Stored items
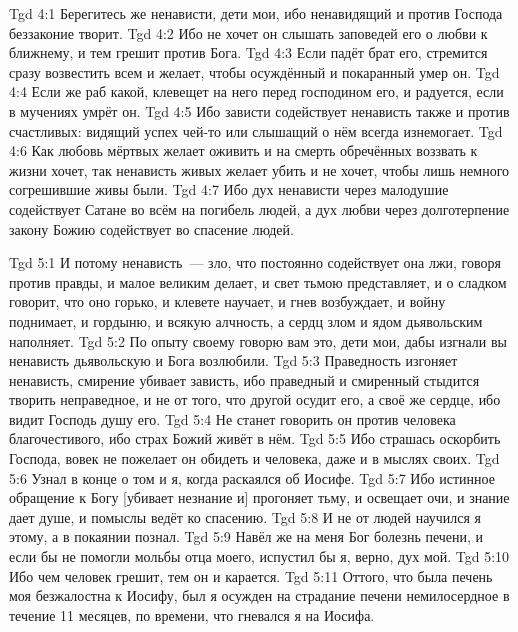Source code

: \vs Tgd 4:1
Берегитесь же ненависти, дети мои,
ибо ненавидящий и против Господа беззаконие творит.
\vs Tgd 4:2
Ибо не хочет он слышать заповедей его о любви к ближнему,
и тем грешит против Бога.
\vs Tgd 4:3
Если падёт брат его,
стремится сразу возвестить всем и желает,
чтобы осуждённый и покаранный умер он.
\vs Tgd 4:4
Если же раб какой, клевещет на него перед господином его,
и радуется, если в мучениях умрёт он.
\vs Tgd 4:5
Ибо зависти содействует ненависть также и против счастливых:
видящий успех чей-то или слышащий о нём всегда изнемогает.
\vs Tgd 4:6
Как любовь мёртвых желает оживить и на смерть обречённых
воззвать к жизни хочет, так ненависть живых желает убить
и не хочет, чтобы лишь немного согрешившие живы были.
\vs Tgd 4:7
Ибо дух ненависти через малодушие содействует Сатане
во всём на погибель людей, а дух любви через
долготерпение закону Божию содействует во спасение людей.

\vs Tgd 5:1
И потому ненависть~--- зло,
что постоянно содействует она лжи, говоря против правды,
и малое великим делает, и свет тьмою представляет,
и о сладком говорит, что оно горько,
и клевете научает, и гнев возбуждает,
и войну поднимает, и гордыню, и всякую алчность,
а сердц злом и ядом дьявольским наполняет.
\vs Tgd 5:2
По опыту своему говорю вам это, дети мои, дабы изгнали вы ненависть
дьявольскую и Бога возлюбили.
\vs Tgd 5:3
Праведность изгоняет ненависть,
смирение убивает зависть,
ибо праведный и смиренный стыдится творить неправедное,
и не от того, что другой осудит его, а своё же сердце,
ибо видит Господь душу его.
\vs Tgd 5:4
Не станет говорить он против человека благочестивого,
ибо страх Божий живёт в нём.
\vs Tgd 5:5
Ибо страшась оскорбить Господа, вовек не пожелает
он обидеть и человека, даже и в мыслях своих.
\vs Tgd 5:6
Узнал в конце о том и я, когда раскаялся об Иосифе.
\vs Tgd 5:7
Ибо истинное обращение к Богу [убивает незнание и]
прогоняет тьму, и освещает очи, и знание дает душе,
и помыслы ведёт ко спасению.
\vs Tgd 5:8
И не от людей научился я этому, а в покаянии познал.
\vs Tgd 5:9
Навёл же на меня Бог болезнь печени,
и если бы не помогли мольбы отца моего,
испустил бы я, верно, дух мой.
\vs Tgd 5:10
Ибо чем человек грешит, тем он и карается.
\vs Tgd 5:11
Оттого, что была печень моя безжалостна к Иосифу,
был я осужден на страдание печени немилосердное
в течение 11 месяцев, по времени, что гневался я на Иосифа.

...

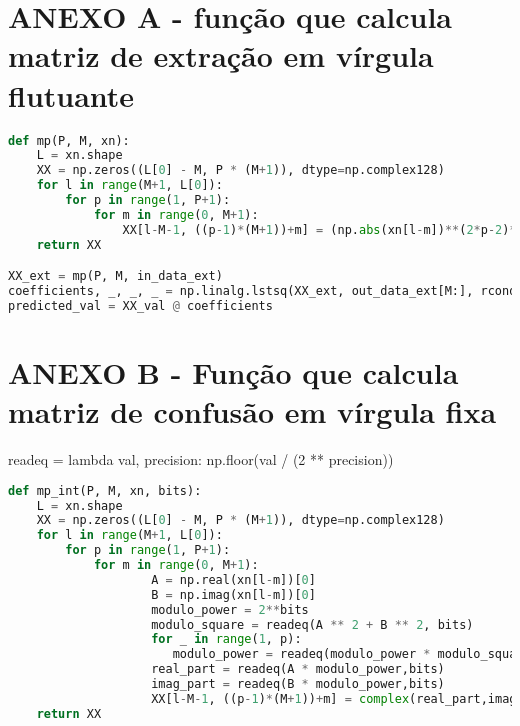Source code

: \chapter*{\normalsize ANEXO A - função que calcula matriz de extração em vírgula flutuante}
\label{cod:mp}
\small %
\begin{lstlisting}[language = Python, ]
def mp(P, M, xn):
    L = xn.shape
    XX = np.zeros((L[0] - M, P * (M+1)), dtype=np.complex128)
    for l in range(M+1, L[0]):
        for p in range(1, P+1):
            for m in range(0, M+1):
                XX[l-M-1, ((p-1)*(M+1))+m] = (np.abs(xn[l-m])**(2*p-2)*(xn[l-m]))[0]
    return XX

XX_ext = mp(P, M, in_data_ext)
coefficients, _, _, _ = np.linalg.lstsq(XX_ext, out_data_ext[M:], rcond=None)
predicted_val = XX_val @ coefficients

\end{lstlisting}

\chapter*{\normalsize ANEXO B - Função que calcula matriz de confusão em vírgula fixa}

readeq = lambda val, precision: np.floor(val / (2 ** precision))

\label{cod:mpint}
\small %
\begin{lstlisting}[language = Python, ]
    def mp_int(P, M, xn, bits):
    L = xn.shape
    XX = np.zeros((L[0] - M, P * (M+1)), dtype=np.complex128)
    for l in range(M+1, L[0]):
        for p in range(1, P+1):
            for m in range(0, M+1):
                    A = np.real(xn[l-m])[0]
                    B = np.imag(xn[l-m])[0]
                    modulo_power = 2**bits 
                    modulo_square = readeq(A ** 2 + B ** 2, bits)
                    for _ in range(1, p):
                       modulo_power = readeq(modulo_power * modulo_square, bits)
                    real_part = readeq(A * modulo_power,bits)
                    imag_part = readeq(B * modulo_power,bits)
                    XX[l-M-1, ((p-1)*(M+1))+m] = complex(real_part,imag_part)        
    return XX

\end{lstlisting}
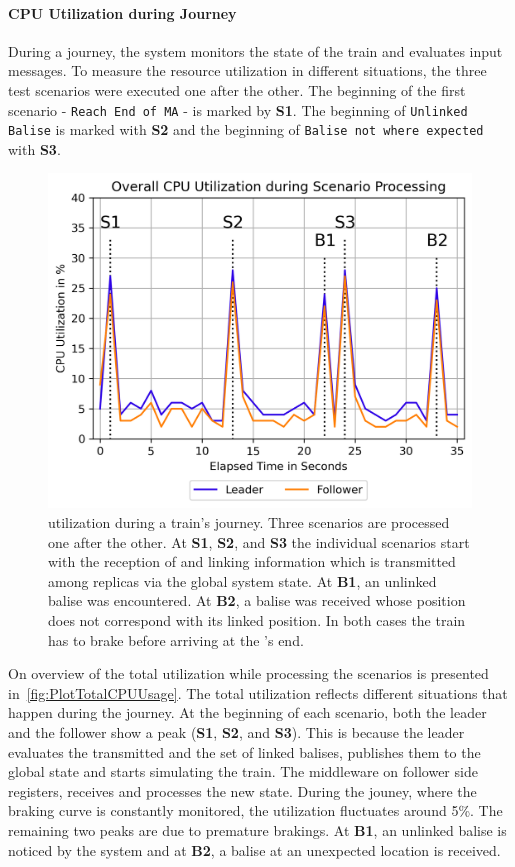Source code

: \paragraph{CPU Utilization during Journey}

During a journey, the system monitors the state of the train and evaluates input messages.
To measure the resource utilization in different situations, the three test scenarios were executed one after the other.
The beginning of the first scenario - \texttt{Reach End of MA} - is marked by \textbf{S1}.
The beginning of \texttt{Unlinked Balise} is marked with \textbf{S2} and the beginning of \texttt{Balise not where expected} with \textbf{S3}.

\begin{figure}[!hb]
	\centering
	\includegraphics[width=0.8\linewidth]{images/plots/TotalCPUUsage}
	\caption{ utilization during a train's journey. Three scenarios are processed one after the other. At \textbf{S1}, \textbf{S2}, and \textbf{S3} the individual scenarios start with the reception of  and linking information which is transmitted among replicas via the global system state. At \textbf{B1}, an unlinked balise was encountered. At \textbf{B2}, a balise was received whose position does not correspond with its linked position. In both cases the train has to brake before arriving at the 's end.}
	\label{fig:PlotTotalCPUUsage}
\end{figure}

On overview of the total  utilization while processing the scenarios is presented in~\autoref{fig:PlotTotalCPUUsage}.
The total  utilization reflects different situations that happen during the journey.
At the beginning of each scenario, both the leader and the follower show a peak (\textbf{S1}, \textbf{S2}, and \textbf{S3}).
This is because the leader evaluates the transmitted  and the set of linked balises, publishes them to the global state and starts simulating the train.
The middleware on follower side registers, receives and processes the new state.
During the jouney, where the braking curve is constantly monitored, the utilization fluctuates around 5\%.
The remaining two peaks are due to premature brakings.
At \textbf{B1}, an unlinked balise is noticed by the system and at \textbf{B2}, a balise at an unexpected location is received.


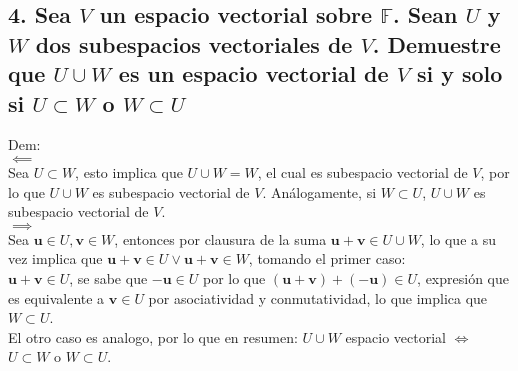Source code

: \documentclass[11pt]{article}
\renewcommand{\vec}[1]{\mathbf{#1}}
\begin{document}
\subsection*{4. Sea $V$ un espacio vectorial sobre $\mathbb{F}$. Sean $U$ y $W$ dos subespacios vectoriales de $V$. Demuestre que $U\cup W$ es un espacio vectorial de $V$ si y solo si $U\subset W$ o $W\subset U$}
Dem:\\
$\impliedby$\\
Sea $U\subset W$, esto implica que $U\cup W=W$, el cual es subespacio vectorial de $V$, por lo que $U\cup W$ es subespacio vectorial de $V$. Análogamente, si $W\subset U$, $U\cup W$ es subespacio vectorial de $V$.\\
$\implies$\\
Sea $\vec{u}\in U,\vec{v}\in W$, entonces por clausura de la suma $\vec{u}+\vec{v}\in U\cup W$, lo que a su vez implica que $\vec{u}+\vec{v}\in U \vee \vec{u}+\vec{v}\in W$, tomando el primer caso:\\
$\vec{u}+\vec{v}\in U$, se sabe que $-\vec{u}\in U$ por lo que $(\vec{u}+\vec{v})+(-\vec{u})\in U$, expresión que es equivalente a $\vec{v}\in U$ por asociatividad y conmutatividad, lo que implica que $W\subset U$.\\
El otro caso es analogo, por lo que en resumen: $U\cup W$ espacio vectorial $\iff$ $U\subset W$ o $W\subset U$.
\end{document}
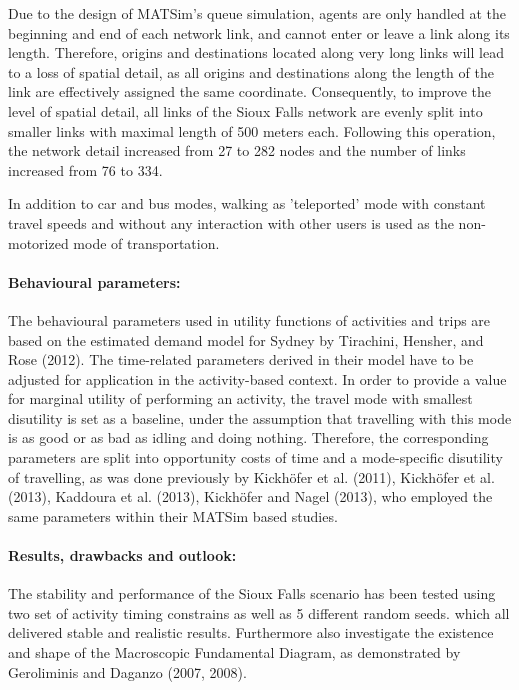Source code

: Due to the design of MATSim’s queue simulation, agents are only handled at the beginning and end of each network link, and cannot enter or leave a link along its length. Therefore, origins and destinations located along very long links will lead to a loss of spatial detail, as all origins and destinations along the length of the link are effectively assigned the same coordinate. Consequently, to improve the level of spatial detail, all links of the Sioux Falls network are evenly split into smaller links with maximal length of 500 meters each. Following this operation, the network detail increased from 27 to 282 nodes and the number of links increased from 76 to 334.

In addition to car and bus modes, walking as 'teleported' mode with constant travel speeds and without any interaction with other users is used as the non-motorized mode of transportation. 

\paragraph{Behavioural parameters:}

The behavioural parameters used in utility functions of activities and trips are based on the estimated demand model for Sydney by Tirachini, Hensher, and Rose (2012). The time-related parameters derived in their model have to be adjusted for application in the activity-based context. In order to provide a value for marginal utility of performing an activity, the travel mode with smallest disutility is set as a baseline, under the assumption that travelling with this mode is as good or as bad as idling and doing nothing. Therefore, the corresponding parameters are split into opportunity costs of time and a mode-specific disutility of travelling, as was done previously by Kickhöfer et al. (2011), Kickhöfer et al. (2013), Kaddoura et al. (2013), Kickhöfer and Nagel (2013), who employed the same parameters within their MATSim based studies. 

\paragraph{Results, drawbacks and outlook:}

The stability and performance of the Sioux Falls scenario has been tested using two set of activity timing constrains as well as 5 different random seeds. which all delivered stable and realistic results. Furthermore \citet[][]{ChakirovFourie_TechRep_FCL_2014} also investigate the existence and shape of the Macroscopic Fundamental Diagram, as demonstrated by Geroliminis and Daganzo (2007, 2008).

## BRIEF
Taking the records above as input, show every line in which the word "paragraph" is present.

## RESULT
: \paragraph{CPU Utilization during Journey}
\paragraph{Behavioural parameters:}
\paragraph{Results, drawbacks and outlook:}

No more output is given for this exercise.